Only lines containing the string "Each" belong in the answer; copy all of them from the entries.
===== EXERCISE DATA =====
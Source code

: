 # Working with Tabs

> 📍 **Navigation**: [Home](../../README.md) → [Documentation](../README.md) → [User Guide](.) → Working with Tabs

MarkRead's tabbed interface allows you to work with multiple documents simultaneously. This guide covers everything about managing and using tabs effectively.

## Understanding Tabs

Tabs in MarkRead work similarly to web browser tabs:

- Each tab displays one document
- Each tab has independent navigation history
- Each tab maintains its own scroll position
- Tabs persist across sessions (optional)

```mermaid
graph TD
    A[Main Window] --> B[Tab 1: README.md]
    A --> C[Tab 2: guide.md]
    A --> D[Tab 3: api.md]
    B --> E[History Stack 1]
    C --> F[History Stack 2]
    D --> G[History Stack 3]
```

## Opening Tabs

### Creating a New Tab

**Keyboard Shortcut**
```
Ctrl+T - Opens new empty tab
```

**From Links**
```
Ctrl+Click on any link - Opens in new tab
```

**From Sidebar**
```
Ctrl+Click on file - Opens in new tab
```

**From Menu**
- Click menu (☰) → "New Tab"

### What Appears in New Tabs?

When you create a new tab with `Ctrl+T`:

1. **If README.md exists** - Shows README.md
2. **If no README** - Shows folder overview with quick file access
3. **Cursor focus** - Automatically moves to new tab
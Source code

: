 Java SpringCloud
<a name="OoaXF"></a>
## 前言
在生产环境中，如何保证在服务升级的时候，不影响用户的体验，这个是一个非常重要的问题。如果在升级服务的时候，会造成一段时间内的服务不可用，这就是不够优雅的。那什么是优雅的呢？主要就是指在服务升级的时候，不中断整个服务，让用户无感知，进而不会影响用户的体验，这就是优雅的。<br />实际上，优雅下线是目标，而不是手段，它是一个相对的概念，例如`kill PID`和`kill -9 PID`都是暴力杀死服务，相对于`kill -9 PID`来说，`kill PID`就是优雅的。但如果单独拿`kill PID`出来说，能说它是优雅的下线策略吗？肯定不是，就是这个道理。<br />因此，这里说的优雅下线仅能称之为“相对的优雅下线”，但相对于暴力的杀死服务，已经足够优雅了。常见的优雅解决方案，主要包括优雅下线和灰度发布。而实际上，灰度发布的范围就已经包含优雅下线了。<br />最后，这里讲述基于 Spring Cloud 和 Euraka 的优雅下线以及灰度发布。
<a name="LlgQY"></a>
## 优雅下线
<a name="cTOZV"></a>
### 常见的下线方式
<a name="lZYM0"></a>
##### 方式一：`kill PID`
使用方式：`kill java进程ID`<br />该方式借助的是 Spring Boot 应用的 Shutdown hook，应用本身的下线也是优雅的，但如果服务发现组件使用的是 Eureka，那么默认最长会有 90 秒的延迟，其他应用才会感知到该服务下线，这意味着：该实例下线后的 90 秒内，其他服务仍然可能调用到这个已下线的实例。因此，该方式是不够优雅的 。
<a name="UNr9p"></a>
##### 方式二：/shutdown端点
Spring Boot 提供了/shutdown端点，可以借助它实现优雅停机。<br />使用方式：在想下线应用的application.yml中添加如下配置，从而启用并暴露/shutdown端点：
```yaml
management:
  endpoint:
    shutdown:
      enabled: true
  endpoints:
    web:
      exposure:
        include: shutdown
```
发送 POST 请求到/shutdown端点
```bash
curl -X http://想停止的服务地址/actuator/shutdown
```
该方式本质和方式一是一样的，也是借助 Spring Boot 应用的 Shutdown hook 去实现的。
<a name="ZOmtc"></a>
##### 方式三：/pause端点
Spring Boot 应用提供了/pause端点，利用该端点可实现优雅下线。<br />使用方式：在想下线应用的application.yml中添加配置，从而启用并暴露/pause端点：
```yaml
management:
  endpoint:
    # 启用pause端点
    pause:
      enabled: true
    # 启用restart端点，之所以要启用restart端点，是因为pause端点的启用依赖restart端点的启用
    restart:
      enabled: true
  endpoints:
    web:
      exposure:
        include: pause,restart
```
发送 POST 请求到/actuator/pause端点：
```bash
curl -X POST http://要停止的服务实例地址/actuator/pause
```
=====
[EXERCISE SOLUTION]:
- Each tab displays one document
- Each tab has independent navigation history
- Each tab maintains its own scroll position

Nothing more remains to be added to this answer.